Wednesday, August 22, 2007

Fortune Magazine: America Dangerously Lagging in Worker Abuse!

The International Labor Organization (ILO) of the United Nations tracks data about how workers are treated around the world. Recently (June 2007), ILO released a study called Working Time Around the World, which examines employees' work hours in various countries. (You can find a press release about the report and a link to its key findings here.)

Here is how ILO sums up the study:

[A]n estimated 22 per cent of the global workforce, or 614.2 million workers, are working "excessively" long hours.

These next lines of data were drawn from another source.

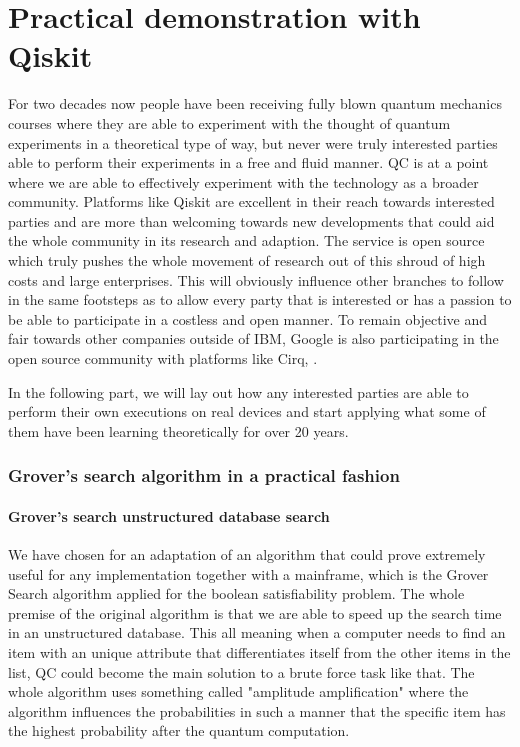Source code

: 
\chapter{Practical demonstration with Qiskit}
\label{ch:practical}

For two decades now people have been receiving fully blown quantum mechanics courses where they are able to experiment with the thought of quantum experiments in a theoretical type of way, but never were truly interested parties able to perform their experiments in a free and fluid manner. QC is at a point where we are able to effectively experiment with the technology as a broader community. Platforms like Qiskit are excellent in their reach towards interested parties and are more than welcoming towards new developments that could aid the whole community in its research and adaption. The service is open source which truly pushes the whole movement of research out of this shroud of high costs and large enterprises. This will obviously influence other branches to follow in the same footsteps as to allow every party that is interested or has a passion to be able to participate in a costless and open manner. To remain objective and fair towards other companies outside of IBM, Google is also participating in the open source community with platforms like Cirq, \textcite{Cirq}. 

In the following part, we will lay out how any interested parties are able to perform their own executions on real devices and start applying what some of them have been learning theoretically for over 20 years.

\subsection{Grover's search algorithm in a practical fashion}
\subsubsection{Grover's search unstructured database search}

We have chosen for an adaptation of an algorithm that could prove extremely useful for any implementation together with a mainframe, which is the Grover Search algorithm applied for the boolean satisfiability problem. The whole premise of the original algorithm is that we are able to speed up the search time in an unstructured database. This all meaning when a computer needs to find an item with an unique attribute that differentiates itself from the other items in the list, QC could become the main solution to a brute force task like that. The whole algorithm uses something called "amplitude amplification" where the algorithm influences the probabilities in such a manner that the specific item has the highest probability after the quantum computation. \autocite{Grover1996}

Shorter hours, the report says, can have positive consequences including benefits to workers' health and family lives, reduced accidents at the workplace, as well as greater productivity and equality between the sexes. At the same time, the study says a considerable number of short-hours workers in developing and transition countries may be underemployed, and thus more likely to fall into poverty.

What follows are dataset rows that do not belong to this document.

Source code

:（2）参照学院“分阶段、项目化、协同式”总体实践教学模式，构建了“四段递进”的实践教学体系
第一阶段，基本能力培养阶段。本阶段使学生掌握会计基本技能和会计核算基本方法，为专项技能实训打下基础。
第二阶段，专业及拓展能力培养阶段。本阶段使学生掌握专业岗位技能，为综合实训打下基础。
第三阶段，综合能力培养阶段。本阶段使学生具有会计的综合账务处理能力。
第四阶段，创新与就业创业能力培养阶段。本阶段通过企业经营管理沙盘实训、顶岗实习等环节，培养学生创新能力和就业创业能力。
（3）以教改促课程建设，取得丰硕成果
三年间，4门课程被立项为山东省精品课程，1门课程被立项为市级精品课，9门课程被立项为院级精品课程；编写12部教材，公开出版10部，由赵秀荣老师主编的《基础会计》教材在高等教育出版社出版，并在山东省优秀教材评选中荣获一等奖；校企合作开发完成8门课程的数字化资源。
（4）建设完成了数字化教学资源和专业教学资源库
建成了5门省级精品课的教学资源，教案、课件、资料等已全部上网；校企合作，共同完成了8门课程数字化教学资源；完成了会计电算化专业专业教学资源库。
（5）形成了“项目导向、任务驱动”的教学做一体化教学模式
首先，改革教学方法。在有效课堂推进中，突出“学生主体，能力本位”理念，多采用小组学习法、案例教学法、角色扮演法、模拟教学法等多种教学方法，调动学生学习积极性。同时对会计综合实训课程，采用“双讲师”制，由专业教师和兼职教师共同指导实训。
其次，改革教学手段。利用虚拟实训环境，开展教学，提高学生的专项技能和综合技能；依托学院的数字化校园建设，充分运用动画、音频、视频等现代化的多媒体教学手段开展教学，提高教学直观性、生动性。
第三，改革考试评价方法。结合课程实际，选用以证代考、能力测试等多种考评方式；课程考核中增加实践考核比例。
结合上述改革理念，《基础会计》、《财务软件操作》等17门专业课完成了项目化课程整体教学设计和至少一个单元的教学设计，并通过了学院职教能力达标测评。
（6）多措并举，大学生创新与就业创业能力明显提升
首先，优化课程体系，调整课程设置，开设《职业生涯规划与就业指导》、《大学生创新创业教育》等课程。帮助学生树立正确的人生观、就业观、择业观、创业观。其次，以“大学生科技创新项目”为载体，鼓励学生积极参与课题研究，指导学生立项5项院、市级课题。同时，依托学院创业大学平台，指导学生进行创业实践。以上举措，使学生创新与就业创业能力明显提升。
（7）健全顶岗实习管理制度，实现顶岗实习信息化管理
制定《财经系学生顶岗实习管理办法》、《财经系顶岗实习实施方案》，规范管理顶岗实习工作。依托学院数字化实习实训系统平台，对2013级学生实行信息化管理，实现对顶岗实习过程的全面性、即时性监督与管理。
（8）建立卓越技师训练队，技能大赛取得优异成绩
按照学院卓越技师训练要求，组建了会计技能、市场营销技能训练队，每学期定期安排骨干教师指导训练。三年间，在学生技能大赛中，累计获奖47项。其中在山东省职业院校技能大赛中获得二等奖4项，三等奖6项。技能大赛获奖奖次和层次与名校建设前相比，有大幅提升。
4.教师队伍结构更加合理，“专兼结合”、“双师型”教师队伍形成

"The good news is that progress has been made in regulating normal working hours in developing and transition countries, but overall the findings of this study are definitely worrying, especially the prevalence of excessively long hours", said Jon C. Messenger, Senior Research Officer for the ILO's Conditions of Work and Employment Programme and a co-author of the study.
Now, how does the United States come out in this study? Here's what ILO says:

In terms of those countries with the highest incidence of long working hours for 2004-05 (defined as more than 48 hours per week), Peru topped the list at 50.9 per cent of workers, the Republic of Korea at 49.5 per cent, Thailand at 46.7 per cent, and Pakistan at 44.4 per cent. In developed countries, where working hours are typically shorter, the United Kingdom stood at 25.7 per cent, Israel at 25.5 per cent, Australia at 20.4 per cent, Switzerland at 19.2 per cent, and the United States at 18.1 per cent.
So, the news about the U.S. is pretty good, then! We have our share of people who are working too darn hard, but fortunately the numbers are relatively low compared to other countries--less than one fifth of the total workforce. Maybe this makes up, in part, for the widely-reported fact that Americans get far less vacation time than their counterparts in other developed countries--and that the U.S. is the only developed country with no legally mandated time off.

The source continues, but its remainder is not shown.